Dataset entries
══════════════════════════════

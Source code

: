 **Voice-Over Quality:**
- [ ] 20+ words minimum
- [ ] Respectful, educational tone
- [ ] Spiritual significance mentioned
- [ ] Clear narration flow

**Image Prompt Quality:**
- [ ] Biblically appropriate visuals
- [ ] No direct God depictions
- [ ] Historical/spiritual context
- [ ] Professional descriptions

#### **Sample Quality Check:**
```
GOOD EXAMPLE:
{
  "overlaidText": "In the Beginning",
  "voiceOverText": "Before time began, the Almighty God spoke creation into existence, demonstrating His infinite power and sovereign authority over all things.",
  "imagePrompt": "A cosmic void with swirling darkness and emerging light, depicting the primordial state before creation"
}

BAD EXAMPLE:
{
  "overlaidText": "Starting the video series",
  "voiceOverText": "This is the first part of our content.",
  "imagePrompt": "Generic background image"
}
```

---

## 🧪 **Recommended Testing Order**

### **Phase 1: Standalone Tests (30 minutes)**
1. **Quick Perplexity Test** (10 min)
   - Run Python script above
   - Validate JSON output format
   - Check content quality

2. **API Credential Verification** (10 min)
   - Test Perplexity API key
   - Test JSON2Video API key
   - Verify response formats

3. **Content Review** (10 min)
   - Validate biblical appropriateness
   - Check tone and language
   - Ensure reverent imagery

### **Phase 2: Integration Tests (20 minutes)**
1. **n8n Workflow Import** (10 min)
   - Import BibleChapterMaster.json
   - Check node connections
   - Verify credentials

══════════════════════════════

REQUIRED ACTION
Show, from the entries above, every line that includes the string "creation".

YOUR RESPONSE
  "voiceOverText": "Before time began, the Almighty God spoke creation into existence, demonstrating His infinite power and sovereign authority over all things.",
  "imagePrompt": "A cosmic void with swirling darkness and emerging light, depicting the primordial state before creation"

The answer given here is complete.